Given the success the Patriots had with Dillon, they decided to tackle a more complex case. They brought Moss in for the 2007 season, obtaining him from the Oakland Raiders for only a fourth round pick. Immediately the reaction around Patriot Nation was fast and furious. What a coup. We now have the most talented receiver in all of pro football. But is the Patriot Way now a thing of the past? Why bring in this guy when, despite his immense football talent, he is the dipolar opposite of what the Patriots are all about?

Like Dillon, Moss was good for one year and not much else. In 2007 Moss and Brady had a legendary season, with both gents setting NFL records for most touchdown catches and passes in a season respectively. The 2007 Patriots were also legendary, winning their first 18 games of the season before getting shocked in Super Bowl XLII. In that fabled loss to the Giants, Brady did hit Moss with what should have been the Super Bowl winning pass, but the defense failed in the end.

Four seasons later, Moss lasts only four weeks with the Patriots before he is shipped back to his team of origin in the NFL, the Minnesota Vikings. The Vikes sent the Patriots a third round pick for Moss. Good deal for the Patriots, you say, giving up a fourth and getting a third. But this was a much better deal for the Patriots on several levels.

Upon re-examination of the article posted by this writer the day after Moss was acquired from the Raiders, there were other players under a somewhat similar scrutiny. The Patriots had just drafted Brandon Meriweather out of Miami, and traded for wideouts Kelley Washington and Stallworth. Meriweather had issues back then with brandishing a gun during a fight and stomping on a Florida International helmet at the end of a game. Washington came from the Bengals, who can't seem to keep anyone out of prison, but he was clean. Stallworth had issues with substance abuse and was a possible suspension staring the Patriots in the face.

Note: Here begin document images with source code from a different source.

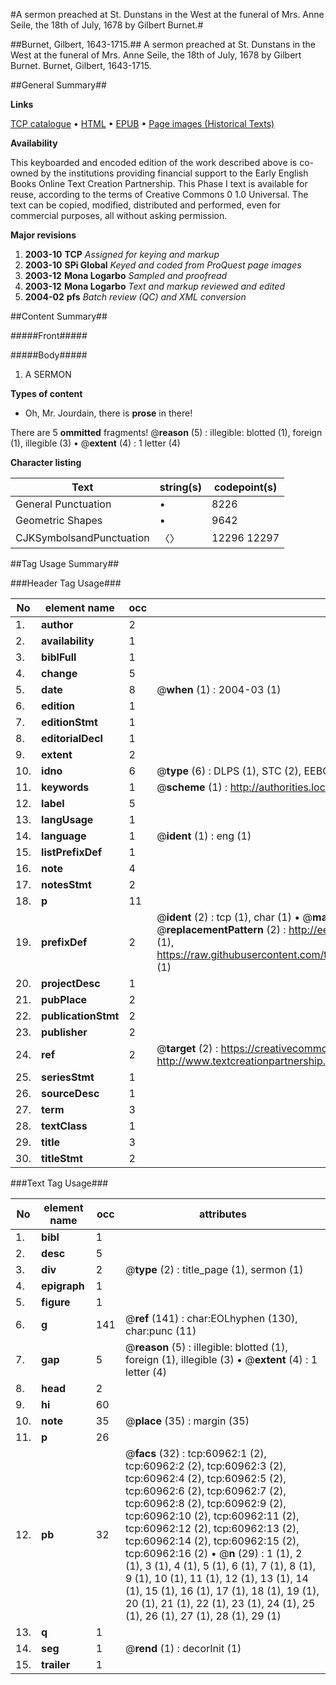 #A sermon preached at St. Dunstans in the West at the funeral of Mrs. Anne Seile, the 18th of July, 1678 by Gilbert Burnet.#

##Burnet, Gilbert, 1643-1715.##
A sermon preached at St. Dunstans in the West at the funeral of Mrs. Anne Seile, the 18th of July, 1678 by Gilbert Burnet.
Burnet, Gilbert, 1643-1715.

##General Summary##

**Links**

[TCP catalogue](http://www.ota.ox.ac.uk/tcp/)  • 
[HTML](http://tei.it.ox.ac.uk/tcp/Texts-HTML/free/A30/A30416.html)  • 
[EPUB](http://tei.it.ox.ac.uk/tcp/Texts-EPUB/free/A30/A30416.epub) • 
[Page images (Historical Texts)](https://data.historicaltexts.jisc.ac.uk/view?pubId=eebo-12389558e&pageId=eebo-12389558e-60962-1)

**Availability**

This keyboarded and encoded edition of the
	       work described above is co-owned by the institutions
	       providing financial support to the Early English Books
	       Online Text Creation Partnership. This Phase I text is
	       available for reuse, according to the terms of Creative
	       Commons 0 1.0 Universal. The text can be copied,
	       modified, distributed and performed, even for
	       commercial purposes, all without asking permission.

**Major revisions**

1. __2003-10__ __TCP__ *Assigned for keying and markup*
1. __2003-10__ __SPi Global__ *Keyed and coded from ProQuest page images*
1. __2003-12__ __Mona Logarbo__ *Sampled and proofread*
1. __2003-12__ __Mona Logarbo__ *Text and markup reviewed and edited*
1. __2004-02__ __pfs__ *Batch review (QC) and XML conversion*

##Content Summary##

#####Front#####

#####Body#####

1. A SERMON

**Types of content**

  * Oh, Mr. Jourdain, there is **prose** in there!

There are 5 **ommitted** fragments! 
 @__reason__ (5) : illegible: blotted (1), foreign (1), illegible (3)  •  @__extent__ (4) : 1 letter (4)

**Character listing**


|Text|string(s)|codepoint(s)|
|---|---|---|
|General Punctuation|•|8226|
|Geometric Shapes|▪|9642|
|CJKSymbolsandPunctuation|〈〉|12296 12297|

##Tag Usage Summary##

###Header Tag Usage###

|No|element name|occ|attributes|
|---|---|---|---|
|1.|__author__|2||
|2.|__availability__|1||
|3.|__biblFull__|1||
|4.|__change__|5||
|5.|__date__|8| @__when__ (1) : 2004-03 (1)|
|6.|__edition__|1||
|7.|__editionStmt__|1||
|8.|__editorialDecl__|1||
|9.|__extent__|2||
|10.|__idno__|6| @__type__ (6) : DLPS (1), STC (2), EEBO-CITATION (1), OCLC (1), VID (1)|
|11.|__keywords__|1| @__scheme__ (1) : http://authorities.loc.gov/ (1)|
|12.|__label__|5||
|13.|__langUsage__|1||
|14.|__language__|1| @__ident__ (1) : eng (1)|
|15.|__listPrefixDef__|1||
|16.|__note__|4||
|17.|__notesStmt__|2||
|18.|__p__|11||
|19.|__prefixDef__|2| @__ident__ (2) : tcp (1), char (1)  •  @__matchPattern__ (2) : ([0-9\-]+):([0-9IVX]+) (1), (.+) (1)  •  @__replacementPattern__ (2) : http://eebo.chadwyck.com/downloadtiff?vid=$1&page=$2 (1), https://raw.githubusercontent.com/textcreationpartnership/Texts/master/tcpchars.xml#$1 (1)|
|20.|__projectDesc__|1||
|21.|__pubPlace__|2||
|22.|__publicationStmt__|2||
|23.|__publisher__|2||
|24.|__ref__|2| @__target__ (2) : https://creativecommons.org/publicdomain/zero/1.0/ (1), http://www.textcreationpartnership.org/docs/. (1)|
|25.|__seriesStmt__|1||
|26.|__sourceDesc__|1||
|27.|__term__|3||
|28.|__textClass__|1||
|29.|__title__|3||
|30.|__titleStmt__|2||


###Text Tag Usage###

|No|element name|occ|attributes|
|---|---|---|---|
|1.|__bibl__|1||
|2.|__desc__|5||
|3.|__div__|2| @__type__ (2) : title_page (1), sermon (1)|
|4.|__epigraph__|1||
|5.|__figure__|1||
|6.|__g__|141| @__ref__ (141) : char:EOLhyphen (130), char:punc (11)|
|7.|__gap__|5| @__reason__ (5) : illegible: blotted (1), foreign (1), illegible (3)  •  @__extent__ (4) : 1 letter (4)|
|8.|__head__|2||
|9.|__hi__|60||
|10.|__note__|35| @__place__ (35) : margin (35)|
|11.|__p__|26||
|12.|__pb__|32| @__facs__ (32) : tcp:60962:1 (2), tcp:60962:2 (2), tcp:60962:3 (2), tcp:60962:4 (2), tcp:60962:5 (2), tcp:60962:6 (2), tcp:60962:7 (2), tcp:60962:8 (2), tcp:60962:9 (2), tcp:60962:10 (2), tcp:60962:11 (2), tcp:60962:12 (2), tcp:60962:13 (2), tcp:60962:14 (2), tcp:60962:15 (2), tcp:60962:16 (2)  •  @__n__ (29) : 1 (1), 2 (1), 3 (1), 4 (1), 5 (1), 6 (1), 7 (1), 8 (1), 9 (1), 10 (1), 11 (1), 12 (1), 13 (1), 14 (1), 15 (1), 16 (1), 17 (1), 18 (1), 19 (1), 20 (1), 21 (1), 22 (1), 23 (1), 24 (1), 25 (1), 26 (1), 27 (1), 28 (1), 29 (1)|
|13.|__q__|1||
|14.|__seg__|1| @__rend__ (1) : decorInit (1)|
|15.|__trailer__|1||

Brown, Bruschi, McGinest, these guys were not.


Moss was always one of the most celebrated problem children of recent years in the NFL. (PHOTO:Icon/SMI)
Now you bring in Moss, one of the most celebrated problem children of recent years in the NFL. He will still find his way to Canton some day, but one has to wonder what kind of numbers he could have put up if he had been somewhat more coachable and a harder worker. In between taking plays off, leaving the field before games were finished and mooning the Green Bay crowd, Moss was a feared receiver who seemingly could catch the deep ball for a touchdown on any given play.

So now he goes back to the Vikings, who drafted him in 1998 just after the Patriots took Robert Edwards and just before they took Tebucky Jones. Moss is now paired with Brett Favre, who hungered for Moss to come to Green Bay years ago. Now Favre finally gets his man, and all the NFL cannot contain themselves.

Well, some of us can. Here is why Moss will not pan out to be all that Minnesota thinks he can be.

Favre will find Moss now and then, but it probably will not be as much as he wants. Moss will stretch the field, which will allow much more hay to be made by Adrian Peterson. Then there's Percy Harvin. And then there's Visanthe Shiancoe. Moss will have to do some sharing. That will never sit well with him in the long haul, especially this year where he needs to put up big numbers to get him one more final big contract.

With Favre, eventually he will lose a game with a pick, and the bigger the game, the more likely. It's not likely to happen against New England when the Vikings visit Foxborough on Halloween, as Favre always seems to do well against the Patriots. But there will come a time where Favre does something foolish to try and win a game, and the Vikings' season will go in the tank. It happened last year at New Orleans. It happened the year before with the Jets, as Favre finished 2-4 down the stretch and took himself and the Patriots out of the playoffs with a season-ending loss against Miami.

The smart thinking is that Moss will be somewhere other than Minnesota in 2011, if anyone will have him.

Now, here is why the Patriots will be okay without him.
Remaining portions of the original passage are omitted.